Nor are there no payoffs. For instance, most languages are very bad at defining large, mostly static hierarchical trees, so when it comes time to write code that generates, say, an HTML page, you reach for a special "template language" DSL. That's not a problem we have in Hoon. Also, most functional languages have a very annoying tendency to crawl off the right side of your screen and disappear, because indentation depth matches functional depth. That's also not a problem we have in Hoon.
So... you pay, definitely. But you also receive.
Take his Software Foundations book. It opened up Coq in a very practical way. No crazy typing rules or category theory. Just straight programming and simple proofs. That's a world where previously the few who entered were sucked down a rabbit hole of theory, never to return again.
I may of course simply be looking through a bottle (and constrained by backwards-tracking logicians).
All of this is starting to smell of an Incompleteness Theorem of Programming Languages.

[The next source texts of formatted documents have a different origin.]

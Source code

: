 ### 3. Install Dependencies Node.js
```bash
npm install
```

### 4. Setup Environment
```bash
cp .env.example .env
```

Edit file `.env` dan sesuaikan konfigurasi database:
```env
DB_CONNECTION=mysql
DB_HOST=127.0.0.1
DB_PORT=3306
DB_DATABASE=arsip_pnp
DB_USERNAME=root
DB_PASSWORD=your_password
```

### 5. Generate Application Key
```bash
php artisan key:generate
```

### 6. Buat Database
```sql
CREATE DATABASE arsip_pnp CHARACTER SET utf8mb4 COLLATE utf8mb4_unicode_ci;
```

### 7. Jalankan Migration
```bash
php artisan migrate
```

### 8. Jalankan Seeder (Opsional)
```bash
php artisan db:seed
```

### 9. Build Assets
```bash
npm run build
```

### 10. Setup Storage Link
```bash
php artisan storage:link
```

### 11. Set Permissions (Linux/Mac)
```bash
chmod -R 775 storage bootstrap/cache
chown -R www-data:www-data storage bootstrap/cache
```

It's not that other languages don't make up arbitrary terms as well, but it's hard to understand why a language that claims to be simple and "moronic" does it so enthusiastically, with the result that anyone trying to learn it has to first memorize a large number of terms.
Think of the number of things you need to memorize to be an auto mechanic. Yet there are a large, large number of people who are capable of becoming auto mechanics, but not capable of becoming Haskell programmers.
...and since a programming language should be primarily designed for humans (or, as I actually see it, a programming language should be an interface between the human mind and the computer) and at the same time be executable by computers, choosing more memorization and less abstract concepts seems like a bad idea ...most smart people's minds find juggling abstract concepts easier and more enjoyable than memorizing rules (and when working memory is not enough to hold all the abstract concepts we're juggling, we use anything from pen and paper to other more advanced devices - just ask any mathematician), and those that don't are also those that "just don't get (or like) software", so they shouldn't be programming anyway.
[EDIT] As a reply points out, Gonad is gender neutral. I still think that this humor is distasteful.
On the other hand, the identity dialogue defaults unwary bros to %lady, which certainly ought to cause a little wailing and gnashing of teeth.